Of all milestones in life, weddings are possibly the most steeped in cultural significance. After all, the prospect of forgoing a reception — in lieu of simply a visit to a government building for a marriage license — would fill most people with disappointment. If you’re a traditionalist, then this special occasion may leave you with a slew of questions about how to fulfill those conventional expectations. Well, the XO Group Inc. (formerly The Knot) may be able to ease your concerns with its comprehensive Real Weddings Study, the results of which were released this past month.
These statistics won’t help you determine your personal cultural traditions, but they can at the very least identify some of the many factors found in an average wedding. And if you’re someone who likes to stand out from the crowd, then this report will tell you precisely what to avoid. For example, the most popular month to get engaged is December, an engagement that lasts typically about fourteen months.
According to this same survey — as mentioned in a previous post — the average price of an engagement ring is documented at $5,855. That’s up nearly $300 from 2013’s $5,598. Another useful fact to know when picking out your ring is that “round” the most common diamond shape used, with “princess” as the next likely option. In terms of material, you’ll find white gold far in the lead, taking over 73% of the population.

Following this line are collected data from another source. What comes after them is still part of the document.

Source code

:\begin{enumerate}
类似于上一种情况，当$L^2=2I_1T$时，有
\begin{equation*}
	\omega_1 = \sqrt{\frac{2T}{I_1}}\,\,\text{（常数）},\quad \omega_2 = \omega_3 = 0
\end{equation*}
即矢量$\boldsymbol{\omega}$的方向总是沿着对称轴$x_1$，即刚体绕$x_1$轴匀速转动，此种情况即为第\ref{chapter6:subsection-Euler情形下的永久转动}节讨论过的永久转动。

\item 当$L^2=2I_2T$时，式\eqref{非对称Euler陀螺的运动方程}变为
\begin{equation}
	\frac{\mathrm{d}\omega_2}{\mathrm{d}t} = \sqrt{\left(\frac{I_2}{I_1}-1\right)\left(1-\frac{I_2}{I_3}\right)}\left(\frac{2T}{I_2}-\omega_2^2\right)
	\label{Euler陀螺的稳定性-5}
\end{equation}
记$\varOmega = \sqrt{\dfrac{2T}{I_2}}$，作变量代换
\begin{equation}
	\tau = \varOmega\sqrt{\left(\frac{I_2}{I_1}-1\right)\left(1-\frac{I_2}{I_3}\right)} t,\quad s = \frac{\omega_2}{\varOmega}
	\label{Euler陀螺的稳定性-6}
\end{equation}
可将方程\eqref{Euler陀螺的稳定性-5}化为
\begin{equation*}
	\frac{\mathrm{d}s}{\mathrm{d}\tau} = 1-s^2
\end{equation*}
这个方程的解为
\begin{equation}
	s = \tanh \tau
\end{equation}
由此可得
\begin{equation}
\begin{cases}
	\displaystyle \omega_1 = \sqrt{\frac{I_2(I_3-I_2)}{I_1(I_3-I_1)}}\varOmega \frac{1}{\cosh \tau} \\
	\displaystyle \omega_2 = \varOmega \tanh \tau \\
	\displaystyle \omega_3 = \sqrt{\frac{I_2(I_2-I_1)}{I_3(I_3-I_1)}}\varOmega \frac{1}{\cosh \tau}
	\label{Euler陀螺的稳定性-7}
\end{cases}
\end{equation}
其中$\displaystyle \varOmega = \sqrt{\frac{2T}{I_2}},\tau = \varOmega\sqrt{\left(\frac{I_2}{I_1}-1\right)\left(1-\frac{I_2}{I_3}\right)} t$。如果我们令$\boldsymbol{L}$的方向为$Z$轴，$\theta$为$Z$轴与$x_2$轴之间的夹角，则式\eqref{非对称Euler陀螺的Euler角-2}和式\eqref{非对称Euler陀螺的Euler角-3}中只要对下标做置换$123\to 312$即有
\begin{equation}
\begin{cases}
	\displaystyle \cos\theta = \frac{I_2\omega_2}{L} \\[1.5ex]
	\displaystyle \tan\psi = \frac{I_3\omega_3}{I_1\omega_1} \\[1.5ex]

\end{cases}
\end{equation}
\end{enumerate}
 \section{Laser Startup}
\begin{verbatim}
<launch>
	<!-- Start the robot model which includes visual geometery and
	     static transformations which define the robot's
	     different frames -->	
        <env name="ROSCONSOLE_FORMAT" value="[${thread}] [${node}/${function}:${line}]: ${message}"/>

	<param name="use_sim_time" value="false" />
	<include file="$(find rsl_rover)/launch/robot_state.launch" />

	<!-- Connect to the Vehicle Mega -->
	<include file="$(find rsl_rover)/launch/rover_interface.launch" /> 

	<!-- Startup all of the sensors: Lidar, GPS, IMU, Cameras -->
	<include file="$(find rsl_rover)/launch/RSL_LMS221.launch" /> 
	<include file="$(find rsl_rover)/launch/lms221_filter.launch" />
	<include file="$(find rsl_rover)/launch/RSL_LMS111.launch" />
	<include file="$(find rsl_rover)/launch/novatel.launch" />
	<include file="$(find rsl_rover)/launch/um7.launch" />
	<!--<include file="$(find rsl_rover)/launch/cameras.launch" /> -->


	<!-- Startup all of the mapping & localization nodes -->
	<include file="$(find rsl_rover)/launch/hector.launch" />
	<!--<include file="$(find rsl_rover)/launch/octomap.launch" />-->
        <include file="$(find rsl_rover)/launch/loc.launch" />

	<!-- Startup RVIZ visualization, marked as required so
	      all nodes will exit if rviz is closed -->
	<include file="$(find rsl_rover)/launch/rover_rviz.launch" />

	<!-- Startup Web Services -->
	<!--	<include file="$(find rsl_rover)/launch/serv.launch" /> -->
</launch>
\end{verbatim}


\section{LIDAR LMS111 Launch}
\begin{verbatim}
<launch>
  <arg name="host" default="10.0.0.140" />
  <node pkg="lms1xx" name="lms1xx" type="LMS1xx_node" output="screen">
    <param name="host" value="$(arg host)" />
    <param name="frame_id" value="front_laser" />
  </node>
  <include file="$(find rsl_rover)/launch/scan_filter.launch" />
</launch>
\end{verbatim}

As for the bands exchanged during the ceremony itself, while last year’s final stats haven’t yet been publicized, the year before has quite a bit of information on the subject. In 2013, more grooms wore wedding bands than brides (96% to 93%), which is an interesting and perhaps unexpected twist. If you’re looking for most common metals, it will depend on which half of the couple you are; the most frequent choice for brides is — like the engagement ring — white gold, used by an overwhelming majority of the population (70%). For grooms, meanwhile, the spread is much more diverse. Only 27% of men go for a white gold band, which comes as a close second to the top metal — tungsten carbide — accounting for 32%. Least common option? For women it’s cobalt, at under 1%, whereas for men it’s the dainty rose gold.